I have to give my props to 2Toms Sportshield - I had no nipple bleeds or chafing anywhere I put it on me. Anyone who runs these know taking a shower after a race can suck - screaming in the shower from all the chafed raw skin. Well I had none thank goodness. The only burning I had was a sunburn and scratches from bushes on my leg and arms.
 Thank you to Gabybars for providing me with some energy and calories, Thanks Gaby.

Thanks Keira Henninger for putting on a great challenging race -this one is ETCHED inside me forever. Thanks to all the volunteers for helping put this race on - without you none of this is possible. Thank you to all the awesome runners I came in contact with and to all that helped me along the way. You guys ROCK! and you will always have a place in my heart.

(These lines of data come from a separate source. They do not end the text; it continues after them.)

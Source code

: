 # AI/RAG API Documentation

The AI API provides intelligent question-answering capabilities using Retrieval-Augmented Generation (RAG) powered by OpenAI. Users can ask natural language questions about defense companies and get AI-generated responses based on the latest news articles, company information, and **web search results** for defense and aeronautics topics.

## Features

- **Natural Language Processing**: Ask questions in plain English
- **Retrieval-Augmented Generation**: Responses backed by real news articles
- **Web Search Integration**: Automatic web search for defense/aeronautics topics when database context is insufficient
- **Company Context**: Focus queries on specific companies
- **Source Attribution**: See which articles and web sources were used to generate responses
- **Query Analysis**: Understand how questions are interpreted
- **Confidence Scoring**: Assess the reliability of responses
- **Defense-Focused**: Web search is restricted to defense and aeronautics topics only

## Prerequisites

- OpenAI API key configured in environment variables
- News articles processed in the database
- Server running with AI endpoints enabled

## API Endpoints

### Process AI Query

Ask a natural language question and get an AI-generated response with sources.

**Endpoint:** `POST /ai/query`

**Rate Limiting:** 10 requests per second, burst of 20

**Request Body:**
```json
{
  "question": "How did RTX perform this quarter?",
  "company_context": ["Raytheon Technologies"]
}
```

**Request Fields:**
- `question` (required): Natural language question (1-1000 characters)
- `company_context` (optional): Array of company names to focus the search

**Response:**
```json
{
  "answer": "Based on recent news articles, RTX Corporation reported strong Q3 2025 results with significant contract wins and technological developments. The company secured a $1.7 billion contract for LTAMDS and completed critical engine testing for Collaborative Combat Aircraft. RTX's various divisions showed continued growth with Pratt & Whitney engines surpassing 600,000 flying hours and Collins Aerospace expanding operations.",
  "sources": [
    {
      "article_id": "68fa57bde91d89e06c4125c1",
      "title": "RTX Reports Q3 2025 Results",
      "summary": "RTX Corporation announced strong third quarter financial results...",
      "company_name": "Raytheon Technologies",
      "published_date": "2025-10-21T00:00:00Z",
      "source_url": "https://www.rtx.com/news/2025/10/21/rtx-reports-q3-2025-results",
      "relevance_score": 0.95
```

  1. Awesome, motivating, awe-inspiring report that actually teleported me to the foot of Los Pinos to engage in excruciating ecstasy of the beast. After marathoning in Houston from 1999(180lbs), I had a good time with Tall Pines Trail Runners led by Rick Lewis in Austin, and only then got a whiff of what you have tasted. I've finished a few 50 milers (Grasslands, 2 Oceans, Om die Dam, Longtom) and have attempted 3 100 milers (LT100, AR100 and Rote66-100) but never meet cuttoff times, I'm mostly a racewalker, but love to sprint downhills. I was blessed to crew at Badwater for Jan Reyerse(2002) and Anita Fromm(2003), and look forward to do it soon. I did start barefoot running and Bikram Yoga when in SanFrancisco in 2004 and now don't train with shoes. My last 2 marathons were in Indianapolis 2009/2010, weight now (226lbs), sore left knee, hamstring prvent bikram yoga.

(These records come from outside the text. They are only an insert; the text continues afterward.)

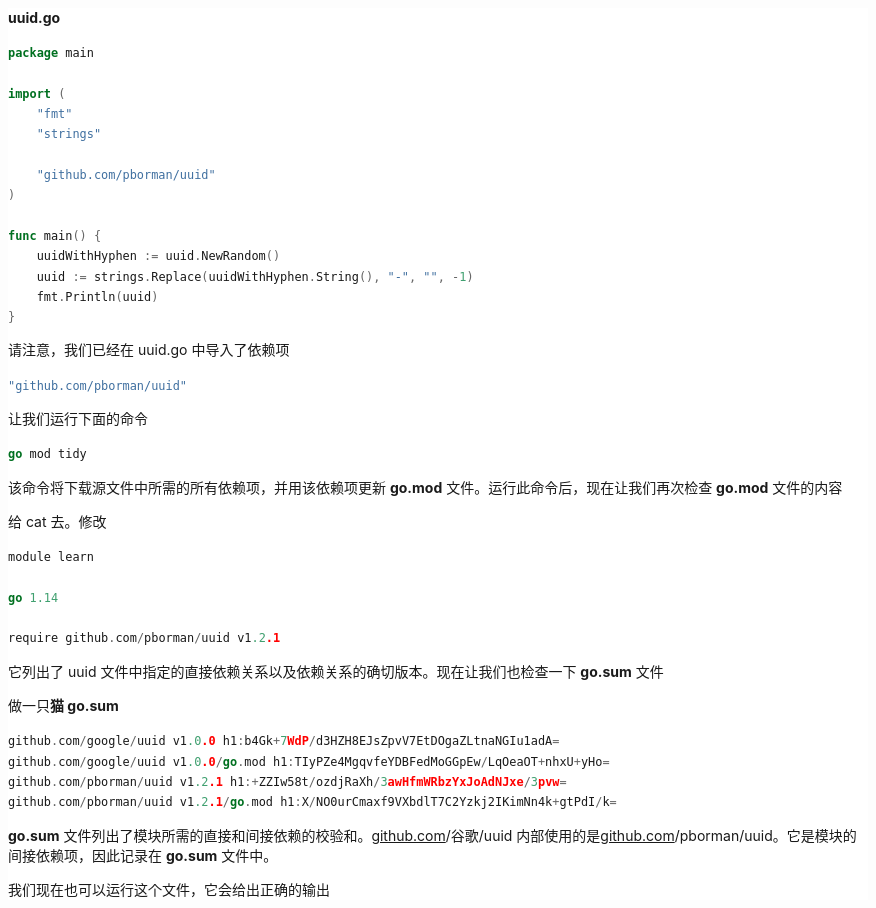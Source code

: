 **uuid.go**

```go
package main

import (
	"fmt"
	"strings"

	"github.com/pborman/uuid"
)

func main() {
	uuidWithHyphen := uuid.NewRandom()
	uuid := strings.Replace(uuidWithHyphen.String(), "-", "", -1)
	fmt.Println(uuid)
}
```

请注意，我们已经在 uuid.go 中导入了依赖项

```go
"github.com/pborman/uuid"
```

让我们运行下面的命令

```go
go mod tidy
```

该命令将下载源文件中所需的所有依赖项，并用该依赖项更新 **go.mod** 文件。运行此命令后，现在让我们再次检查 **go.mod** 文件的内容

给 cat 去。修改

```go
module learn

go 1.14

require github.com/pborman/uuid v1.2.1
```

它列出了 uuid 文件中指定的直接依赖关系以及依赖关系的确切版本。现在让我们也检查一下 **go.sum** 文件

做一只**猫 go.sum**

```go
github.com/google/uuid v1.0.0 h1:b4Gk+7WdP/d3HZH8EJsZpvV7EtDOgaZLtnaNGIu1adA=
github.com/google/uuid v1.0.0/go.mod h1:TIyPZe4MgqvfeYDBFedMoGGpEw/LqOeaOT+nhxU+yHo=
github.com/pborman/uuid v1.2.1 h1:+ZZIw58t/ozdjRaXh/3awHfmWRbzYxJoAdNJxe/3pvw=
github.com/pborman/uuid v1.2.1/go.mod h1:X/NO0urCmaxf9VXbdlT7C2Yzkj2IKimNn4k+gtPdI/k=
```

**go.sum** 文件列出了模块所需的直接和间接依赖的校验和。[github.com](http://github.com)/谷歌/uuid 内部使用的是[github.com](http://github.com)/pborman/uuid。它是模块的间接依赖项，因此记录在 **go.sum** 文件中。

我们现在也可以运行这个文件，它会给出正确的输出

    Your writing has inspired me to enter races again and return to bikram yoga. I want to experience the thrills, danger, pain, euphoria again. I also want to get my weight down 50lbs back to 170 lbs, my weight before the accident and coma.

  2. Nothing like the feeling of being out there challenging yourself beyond other peoples norms. When I started running these trail races was when I tried my hardest to get rid of this excess weight because after a few miles it does wear on you. So I've been trying to get off as much as I can. My wife and son are trying to go barefoot and actually my son Errin has ran races barefoot. I learn so much from the barefoot community on how to run and run properly.
    THanks so much for you comments it does mean alot to me to read your words. I hope to see you out there and good luck on your new journey to lose the weight and join us crazies again! Hope to see you soon!